I have created a 1D input/output Buffer to store elements of a custom struct.
I need to fill this buffer inside the any hit program in a multi-thread save way, such that no elements will be overwritten. Currently I am solving this problem by using an Optix Variable hit_counter, which I increment every time the any_hit program is executed (unsigned int index = atomicAdd(&any_hit_counter, 1)). This index is then unique and will be used for storing the data in a save way in the buffer.

My goal is to decrease the necessary buffer size based on the fact, that most of the entries in the buffer are duplicates after tracing the rays. This is currently solved by deleting those duplicates afterwards on the CPU. As you can see, this way I depend on a creation of a way to large buffer.

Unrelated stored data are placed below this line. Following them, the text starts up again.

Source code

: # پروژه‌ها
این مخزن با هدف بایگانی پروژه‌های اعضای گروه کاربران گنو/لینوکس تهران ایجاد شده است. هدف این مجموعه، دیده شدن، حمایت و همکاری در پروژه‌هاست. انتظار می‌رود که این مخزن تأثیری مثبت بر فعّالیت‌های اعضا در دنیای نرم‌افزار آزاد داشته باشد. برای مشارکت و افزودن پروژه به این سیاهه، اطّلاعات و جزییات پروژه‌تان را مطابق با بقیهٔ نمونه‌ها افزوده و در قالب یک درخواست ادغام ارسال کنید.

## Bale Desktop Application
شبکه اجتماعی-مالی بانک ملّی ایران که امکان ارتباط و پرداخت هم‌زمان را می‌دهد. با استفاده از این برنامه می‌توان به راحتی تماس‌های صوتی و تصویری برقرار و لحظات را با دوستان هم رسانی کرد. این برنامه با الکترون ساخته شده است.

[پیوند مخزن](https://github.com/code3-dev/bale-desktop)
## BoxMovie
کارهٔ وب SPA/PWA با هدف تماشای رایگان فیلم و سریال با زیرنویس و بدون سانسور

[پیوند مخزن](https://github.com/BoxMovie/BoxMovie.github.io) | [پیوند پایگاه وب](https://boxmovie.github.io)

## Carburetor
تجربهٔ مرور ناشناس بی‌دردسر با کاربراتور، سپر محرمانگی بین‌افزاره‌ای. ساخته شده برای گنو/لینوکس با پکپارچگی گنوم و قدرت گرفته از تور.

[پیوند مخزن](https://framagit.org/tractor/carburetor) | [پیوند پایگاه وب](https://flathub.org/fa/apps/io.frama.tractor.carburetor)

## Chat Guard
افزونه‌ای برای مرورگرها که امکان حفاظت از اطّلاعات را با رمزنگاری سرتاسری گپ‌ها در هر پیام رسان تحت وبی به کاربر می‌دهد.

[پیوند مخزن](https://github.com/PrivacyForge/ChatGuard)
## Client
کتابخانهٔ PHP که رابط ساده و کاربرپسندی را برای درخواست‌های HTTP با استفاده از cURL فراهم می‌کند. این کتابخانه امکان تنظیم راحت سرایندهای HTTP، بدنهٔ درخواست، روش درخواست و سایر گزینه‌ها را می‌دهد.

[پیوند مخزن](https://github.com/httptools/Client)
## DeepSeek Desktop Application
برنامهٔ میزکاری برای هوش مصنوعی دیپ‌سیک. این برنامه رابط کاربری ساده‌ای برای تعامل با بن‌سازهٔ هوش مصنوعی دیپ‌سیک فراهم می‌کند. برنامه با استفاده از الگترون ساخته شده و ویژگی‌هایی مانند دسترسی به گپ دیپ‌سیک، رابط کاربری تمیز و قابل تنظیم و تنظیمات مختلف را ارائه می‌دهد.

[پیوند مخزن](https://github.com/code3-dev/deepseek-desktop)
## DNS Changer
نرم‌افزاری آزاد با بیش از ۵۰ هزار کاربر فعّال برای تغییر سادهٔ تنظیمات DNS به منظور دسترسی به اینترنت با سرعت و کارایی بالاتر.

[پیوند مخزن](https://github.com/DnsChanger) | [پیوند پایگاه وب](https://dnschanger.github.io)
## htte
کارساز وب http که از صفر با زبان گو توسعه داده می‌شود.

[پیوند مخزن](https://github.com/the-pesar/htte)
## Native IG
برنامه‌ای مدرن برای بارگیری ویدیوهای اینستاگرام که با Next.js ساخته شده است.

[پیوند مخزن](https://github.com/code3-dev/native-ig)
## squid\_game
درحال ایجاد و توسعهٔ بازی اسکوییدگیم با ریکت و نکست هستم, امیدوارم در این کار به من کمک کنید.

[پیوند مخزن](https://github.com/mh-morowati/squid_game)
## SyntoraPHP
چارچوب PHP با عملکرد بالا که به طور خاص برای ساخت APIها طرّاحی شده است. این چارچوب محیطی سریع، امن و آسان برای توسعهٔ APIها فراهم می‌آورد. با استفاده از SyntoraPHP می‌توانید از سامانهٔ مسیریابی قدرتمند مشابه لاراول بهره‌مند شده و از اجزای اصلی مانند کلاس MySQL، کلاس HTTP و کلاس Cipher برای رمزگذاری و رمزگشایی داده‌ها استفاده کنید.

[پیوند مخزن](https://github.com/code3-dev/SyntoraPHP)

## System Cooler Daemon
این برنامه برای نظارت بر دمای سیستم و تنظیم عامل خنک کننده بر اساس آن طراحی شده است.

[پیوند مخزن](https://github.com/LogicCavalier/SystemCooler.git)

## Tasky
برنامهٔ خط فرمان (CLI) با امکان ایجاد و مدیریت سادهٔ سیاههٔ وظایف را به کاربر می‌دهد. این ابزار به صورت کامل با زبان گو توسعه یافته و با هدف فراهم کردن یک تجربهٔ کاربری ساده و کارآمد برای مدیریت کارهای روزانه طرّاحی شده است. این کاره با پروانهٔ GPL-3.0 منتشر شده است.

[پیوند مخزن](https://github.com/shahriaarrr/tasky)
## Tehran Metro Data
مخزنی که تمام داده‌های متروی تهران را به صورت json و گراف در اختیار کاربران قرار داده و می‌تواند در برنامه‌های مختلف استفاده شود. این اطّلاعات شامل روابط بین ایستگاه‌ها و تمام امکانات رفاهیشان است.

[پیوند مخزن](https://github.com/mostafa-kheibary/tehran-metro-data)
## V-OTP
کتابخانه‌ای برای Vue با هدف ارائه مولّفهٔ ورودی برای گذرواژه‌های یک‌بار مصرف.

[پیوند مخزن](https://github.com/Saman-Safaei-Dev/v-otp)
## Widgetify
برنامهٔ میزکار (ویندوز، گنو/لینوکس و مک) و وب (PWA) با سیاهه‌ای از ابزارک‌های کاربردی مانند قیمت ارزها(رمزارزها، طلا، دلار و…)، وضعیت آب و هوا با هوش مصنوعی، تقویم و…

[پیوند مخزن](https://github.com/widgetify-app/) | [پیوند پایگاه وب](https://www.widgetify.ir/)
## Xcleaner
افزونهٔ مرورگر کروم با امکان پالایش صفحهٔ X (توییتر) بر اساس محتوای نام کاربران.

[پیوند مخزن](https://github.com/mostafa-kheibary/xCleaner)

What I am instead searching for is a (relatively fast and multi-thread save) way to figure out, if the entry is already stored in the buffer. If it is, do nothing. If it isn’t, store (I think the atomicAdd function will still be useful to figure out the correct index then).

I tried to solve this problem by the use of a hash function with the data to be stored being the keys. For that I added an additional hash_buffer, where the current hash is added (and the data is stored in the data buffer), if the hash doesn’t already exist in the hash_buffer. The problem is, that I can not find any fast (enough) way to determine, if the hash already exists in hash_buffer. Just iterating over the buffer and comparing every hash with the current hash takes way to much time because the time it takes is proportional to the number of hashes in the hash_buffer.

I’m happy for any advice. Thank you very much in advance!

Please give some more information about your custom struct.
How complex (how much values/floats/bytes) is your custom struct? What needs to be compared? The entire struct or portions of it?
How deep is your max ray depth level? How many average different new results within one ray?

And let me know why a large buffer is a problem. To decrease the buffer size, you could split the launches into multi tiles, see: “Bidirectional Path Tracing Implementation using NVIDIA OptiX” page 52 by Kalampokis

So is higher speed the goal (accepting higher memory usage) ?
Or is lower memory buffer size (accepting lower speed) the goal?